Just after New Year’s Day in 2018, the High Court of British Columbia, Canada, awarded a legal action. The plaintiff and the defendant are both immigrants from China more than a decade ago, namely the Fu family and the Zhu family. After the Fu family emigrated to Prince Edward Island in 2010, they cooperated with the Zhu family to invest in Vancouver real estate. In just three years, the two sides spent $8.31 million on three luxury homes. At that time, the Zhu family had not yet emigrated to Manitoba, Canada. Such a huge amount of financial cooperation shows that the relationship between the two companies is extraordinary.
However, when one of the properties was sold in 2014, the two families turned against each other and went to court. The Fu family filed a complaint with the British Columbia High Court, asking the court to rule that they independently own the property rights of three luxury houses. Judge Susan Griffin (Susan Griffin) thought it was just a common business dispute, but when she entered the trial, she found that there were many “hidden secrets” in it.
The Fu family and the Zhu family had business cooperation when they were in China, often with millions of RMB or US dollars. According to legal documents, they have disputed as many as 174 transactions after the cooperation between China and Canada, but such frequent financial exchanges have left no contracts or other forms of written transaction agreements, almost all of which are verbal agreements.
Court documents show that the form of the deal is complicated and completely inconsistent with Canadian laws and regulations. Some transactions borrow money in one country and are repaid in another, some use false information and false beneficiaries, some mask the true source of funds, and some are dispersed to Canada like ants moving. “both families believe that it is best to hide the real owner when buying a property.” Judge Griffin wrote.
In the absence of supporting documents, the trial of the case can only depend on the credibility of the two families. But when the judge checked the plaintiff’s credit history, he was even more surprised. The plaintiff, who owns textile and distribution companies in China, is a genuine tycoon, but his worldwide income reported to the Canadian Inland Revenue Agency is only C $97.11; the plaintiff transferred funds from China to Canada 21 times through employees; the plaintiff applied for the Prince Edward Island immigration program, but devoted most of his energy to investing in Vancouver real estate. The plaintiff’s son did not live in Canada for a full legal time, but retained his permanent resident status by deceiving the Immigration Service.
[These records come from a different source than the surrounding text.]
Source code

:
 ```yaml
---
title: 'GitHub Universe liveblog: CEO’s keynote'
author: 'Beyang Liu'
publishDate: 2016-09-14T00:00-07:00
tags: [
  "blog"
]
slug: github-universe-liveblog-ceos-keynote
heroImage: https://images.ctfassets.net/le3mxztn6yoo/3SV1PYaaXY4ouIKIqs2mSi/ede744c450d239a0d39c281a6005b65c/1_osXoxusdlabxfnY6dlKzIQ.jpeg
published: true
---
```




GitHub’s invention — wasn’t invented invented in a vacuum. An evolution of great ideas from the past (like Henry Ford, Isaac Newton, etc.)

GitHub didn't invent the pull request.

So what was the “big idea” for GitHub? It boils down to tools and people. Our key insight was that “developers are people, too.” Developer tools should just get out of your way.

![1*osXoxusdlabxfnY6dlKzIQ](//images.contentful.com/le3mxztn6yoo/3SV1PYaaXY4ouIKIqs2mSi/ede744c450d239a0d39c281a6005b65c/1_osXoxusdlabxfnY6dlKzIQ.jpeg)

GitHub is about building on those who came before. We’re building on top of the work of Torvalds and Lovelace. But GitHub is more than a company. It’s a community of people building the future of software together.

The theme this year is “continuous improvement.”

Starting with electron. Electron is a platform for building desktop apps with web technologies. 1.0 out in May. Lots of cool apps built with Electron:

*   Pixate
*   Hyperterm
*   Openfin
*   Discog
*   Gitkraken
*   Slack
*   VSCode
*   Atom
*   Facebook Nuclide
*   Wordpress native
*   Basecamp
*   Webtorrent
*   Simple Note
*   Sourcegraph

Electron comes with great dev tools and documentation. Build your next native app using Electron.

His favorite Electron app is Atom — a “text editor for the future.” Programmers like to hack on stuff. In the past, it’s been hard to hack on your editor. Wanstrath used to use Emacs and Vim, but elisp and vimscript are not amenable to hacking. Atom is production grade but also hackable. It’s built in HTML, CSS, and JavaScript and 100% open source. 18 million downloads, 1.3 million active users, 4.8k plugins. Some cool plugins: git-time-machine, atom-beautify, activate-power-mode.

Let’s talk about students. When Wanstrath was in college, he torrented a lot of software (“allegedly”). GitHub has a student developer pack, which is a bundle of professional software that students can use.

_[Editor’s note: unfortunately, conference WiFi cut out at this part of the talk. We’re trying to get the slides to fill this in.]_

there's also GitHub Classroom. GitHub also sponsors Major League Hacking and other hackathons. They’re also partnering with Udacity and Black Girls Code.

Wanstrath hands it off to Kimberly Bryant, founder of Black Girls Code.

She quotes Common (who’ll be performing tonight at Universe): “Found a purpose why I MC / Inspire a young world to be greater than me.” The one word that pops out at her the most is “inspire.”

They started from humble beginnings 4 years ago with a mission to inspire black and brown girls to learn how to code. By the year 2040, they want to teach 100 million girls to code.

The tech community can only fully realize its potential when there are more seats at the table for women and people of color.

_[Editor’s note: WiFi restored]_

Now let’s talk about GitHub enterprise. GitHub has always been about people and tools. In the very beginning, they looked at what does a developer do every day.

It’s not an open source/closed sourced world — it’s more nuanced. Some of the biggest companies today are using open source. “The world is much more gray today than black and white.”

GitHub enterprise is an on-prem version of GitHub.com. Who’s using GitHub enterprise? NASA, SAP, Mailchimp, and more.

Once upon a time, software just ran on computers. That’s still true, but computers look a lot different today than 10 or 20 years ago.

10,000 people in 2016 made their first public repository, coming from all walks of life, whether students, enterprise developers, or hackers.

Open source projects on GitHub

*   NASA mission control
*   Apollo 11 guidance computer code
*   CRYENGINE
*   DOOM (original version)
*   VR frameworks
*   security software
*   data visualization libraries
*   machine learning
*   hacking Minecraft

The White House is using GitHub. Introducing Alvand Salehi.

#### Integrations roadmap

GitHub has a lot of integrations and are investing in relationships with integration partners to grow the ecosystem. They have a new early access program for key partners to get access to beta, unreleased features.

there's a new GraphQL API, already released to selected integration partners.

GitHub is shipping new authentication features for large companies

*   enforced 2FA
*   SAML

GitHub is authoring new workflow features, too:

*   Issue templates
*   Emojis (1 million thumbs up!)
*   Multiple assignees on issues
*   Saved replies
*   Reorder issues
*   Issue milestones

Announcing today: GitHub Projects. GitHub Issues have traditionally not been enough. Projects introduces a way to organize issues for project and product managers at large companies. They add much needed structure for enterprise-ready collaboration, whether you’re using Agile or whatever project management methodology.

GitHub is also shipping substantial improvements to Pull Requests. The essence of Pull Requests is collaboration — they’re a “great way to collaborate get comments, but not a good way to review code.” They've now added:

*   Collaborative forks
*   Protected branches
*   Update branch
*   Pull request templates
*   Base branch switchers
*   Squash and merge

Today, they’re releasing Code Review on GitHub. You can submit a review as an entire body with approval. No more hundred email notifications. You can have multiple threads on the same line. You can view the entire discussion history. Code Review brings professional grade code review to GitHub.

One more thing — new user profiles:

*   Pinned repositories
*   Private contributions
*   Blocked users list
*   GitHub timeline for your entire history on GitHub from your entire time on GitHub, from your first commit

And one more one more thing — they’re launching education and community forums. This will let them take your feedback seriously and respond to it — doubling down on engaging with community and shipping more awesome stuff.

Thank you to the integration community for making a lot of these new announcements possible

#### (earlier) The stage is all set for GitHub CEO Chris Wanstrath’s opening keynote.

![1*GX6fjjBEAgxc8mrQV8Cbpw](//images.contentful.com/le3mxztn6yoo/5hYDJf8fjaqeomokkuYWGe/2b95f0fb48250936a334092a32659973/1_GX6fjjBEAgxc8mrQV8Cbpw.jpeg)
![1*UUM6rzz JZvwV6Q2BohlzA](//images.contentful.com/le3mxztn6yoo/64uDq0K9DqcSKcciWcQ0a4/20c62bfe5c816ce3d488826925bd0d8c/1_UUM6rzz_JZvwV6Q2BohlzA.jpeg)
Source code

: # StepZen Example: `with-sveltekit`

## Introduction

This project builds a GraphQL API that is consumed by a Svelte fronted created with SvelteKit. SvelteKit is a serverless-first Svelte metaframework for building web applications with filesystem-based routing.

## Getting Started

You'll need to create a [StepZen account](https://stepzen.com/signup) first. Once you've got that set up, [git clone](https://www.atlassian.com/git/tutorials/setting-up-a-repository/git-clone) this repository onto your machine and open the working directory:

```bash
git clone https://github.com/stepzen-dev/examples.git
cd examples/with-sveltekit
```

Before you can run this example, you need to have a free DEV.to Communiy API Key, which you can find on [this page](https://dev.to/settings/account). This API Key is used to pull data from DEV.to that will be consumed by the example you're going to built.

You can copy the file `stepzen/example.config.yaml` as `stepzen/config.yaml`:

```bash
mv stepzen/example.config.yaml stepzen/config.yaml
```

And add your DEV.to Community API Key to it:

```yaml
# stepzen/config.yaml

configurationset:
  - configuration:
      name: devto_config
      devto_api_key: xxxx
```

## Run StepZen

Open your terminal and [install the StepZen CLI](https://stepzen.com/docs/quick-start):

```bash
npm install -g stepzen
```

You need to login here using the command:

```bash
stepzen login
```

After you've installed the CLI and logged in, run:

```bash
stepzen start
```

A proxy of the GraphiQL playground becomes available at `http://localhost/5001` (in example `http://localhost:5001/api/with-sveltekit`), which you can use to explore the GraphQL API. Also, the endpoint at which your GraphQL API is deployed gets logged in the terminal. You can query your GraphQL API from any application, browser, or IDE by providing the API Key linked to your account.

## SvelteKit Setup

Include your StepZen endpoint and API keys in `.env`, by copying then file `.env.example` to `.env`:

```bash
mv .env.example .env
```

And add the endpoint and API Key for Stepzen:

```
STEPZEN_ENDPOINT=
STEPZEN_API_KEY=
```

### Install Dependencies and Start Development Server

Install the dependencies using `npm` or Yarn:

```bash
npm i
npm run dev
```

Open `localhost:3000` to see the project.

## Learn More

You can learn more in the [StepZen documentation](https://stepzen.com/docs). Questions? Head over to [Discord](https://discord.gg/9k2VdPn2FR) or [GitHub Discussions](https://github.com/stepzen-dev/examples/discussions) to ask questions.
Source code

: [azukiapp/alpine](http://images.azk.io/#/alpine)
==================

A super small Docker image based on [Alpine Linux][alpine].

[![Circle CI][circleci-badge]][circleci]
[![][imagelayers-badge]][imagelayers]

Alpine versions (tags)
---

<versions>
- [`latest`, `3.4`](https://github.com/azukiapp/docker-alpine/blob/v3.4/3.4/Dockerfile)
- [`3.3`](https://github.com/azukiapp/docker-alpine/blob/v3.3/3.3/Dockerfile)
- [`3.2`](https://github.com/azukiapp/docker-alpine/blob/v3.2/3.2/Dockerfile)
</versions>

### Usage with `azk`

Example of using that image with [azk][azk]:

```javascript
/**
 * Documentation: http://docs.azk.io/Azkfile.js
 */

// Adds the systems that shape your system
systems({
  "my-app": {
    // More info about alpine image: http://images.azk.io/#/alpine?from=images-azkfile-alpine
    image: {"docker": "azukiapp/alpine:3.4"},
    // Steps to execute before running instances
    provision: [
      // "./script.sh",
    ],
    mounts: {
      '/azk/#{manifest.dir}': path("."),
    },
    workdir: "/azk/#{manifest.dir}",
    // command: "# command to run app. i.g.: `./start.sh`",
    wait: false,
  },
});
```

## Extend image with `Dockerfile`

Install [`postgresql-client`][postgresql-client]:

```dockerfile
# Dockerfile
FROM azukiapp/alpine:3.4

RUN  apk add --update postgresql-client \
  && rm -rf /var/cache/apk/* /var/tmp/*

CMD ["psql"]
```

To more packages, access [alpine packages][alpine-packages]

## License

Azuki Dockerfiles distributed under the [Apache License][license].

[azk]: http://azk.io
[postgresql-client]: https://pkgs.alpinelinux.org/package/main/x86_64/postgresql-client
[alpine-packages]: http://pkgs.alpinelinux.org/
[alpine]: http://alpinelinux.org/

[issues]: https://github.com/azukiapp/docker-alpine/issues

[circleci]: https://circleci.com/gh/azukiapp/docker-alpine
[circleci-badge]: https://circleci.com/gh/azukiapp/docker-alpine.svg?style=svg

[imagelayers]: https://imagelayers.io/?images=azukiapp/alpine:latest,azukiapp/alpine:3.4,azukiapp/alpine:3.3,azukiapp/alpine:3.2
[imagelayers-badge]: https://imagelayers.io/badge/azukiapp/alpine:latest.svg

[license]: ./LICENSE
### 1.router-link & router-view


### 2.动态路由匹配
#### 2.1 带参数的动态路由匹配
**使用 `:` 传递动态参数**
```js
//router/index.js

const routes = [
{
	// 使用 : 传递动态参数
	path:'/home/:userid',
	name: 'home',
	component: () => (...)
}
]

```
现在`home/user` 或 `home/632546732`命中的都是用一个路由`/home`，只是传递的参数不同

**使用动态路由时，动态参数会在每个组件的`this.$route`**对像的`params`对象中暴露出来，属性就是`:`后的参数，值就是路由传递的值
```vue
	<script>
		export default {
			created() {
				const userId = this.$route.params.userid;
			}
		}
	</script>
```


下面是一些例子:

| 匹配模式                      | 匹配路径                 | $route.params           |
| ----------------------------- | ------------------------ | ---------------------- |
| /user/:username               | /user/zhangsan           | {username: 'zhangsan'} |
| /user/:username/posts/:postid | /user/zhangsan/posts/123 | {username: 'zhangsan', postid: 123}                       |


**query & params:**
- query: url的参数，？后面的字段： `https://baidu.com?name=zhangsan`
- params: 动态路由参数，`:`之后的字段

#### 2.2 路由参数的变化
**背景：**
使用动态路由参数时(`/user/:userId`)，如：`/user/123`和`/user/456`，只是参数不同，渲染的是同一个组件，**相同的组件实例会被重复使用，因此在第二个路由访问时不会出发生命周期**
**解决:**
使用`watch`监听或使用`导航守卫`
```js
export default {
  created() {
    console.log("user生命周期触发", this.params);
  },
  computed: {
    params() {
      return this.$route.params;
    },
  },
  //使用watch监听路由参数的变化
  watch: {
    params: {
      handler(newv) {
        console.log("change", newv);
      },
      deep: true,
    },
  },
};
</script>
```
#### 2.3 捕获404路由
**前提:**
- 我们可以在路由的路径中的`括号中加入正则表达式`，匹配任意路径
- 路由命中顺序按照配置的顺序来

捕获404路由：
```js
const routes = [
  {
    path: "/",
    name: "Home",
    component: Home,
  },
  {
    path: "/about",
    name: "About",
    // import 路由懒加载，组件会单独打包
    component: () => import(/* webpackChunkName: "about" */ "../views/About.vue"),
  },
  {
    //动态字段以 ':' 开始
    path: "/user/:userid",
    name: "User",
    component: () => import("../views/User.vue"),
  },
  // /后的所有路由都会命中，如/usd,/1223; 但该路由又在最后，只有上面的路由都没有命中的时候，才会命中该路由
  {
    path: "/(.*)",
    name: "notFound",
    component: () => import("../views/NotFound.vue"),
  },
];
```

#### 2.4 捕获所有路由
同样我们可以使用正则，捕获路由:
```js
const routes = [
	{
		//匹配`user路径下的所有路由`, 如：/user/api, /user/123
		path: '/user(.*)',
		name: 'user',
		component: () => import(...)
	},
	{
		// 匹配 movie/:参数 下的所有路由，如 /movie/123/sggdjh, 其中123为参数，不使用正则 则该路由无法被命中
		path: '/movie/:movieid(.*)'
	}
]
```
After analyzing the plaintiff’s complaint and credit, Judge Griffin found that the overall evidence of the defendant, especially about the three properties, was more reliable than the plaintiff, so he ruled that the defendant was the only beneficiary of two properties in Vancouver and owned 50% of the other property.
This case not only made the Fu family lose both the husband and the soldier, but also shocked the Canadian legal profession and humiliated the Chinese community. Sam Hyman, a Vancouver immigration lawyer, said the case “gives us a clear view of those who abuse our immigration and real estate system”, while David Les Perance (David Lesperance), a Toronto immigration and tax lawyer, stressed that “the choice of both sides to completely expose their illegal behavior in public reflects their ignorance or arrogance”. It is “the long-standing deficiency of Canadian immigration law and tax law enforcement system”.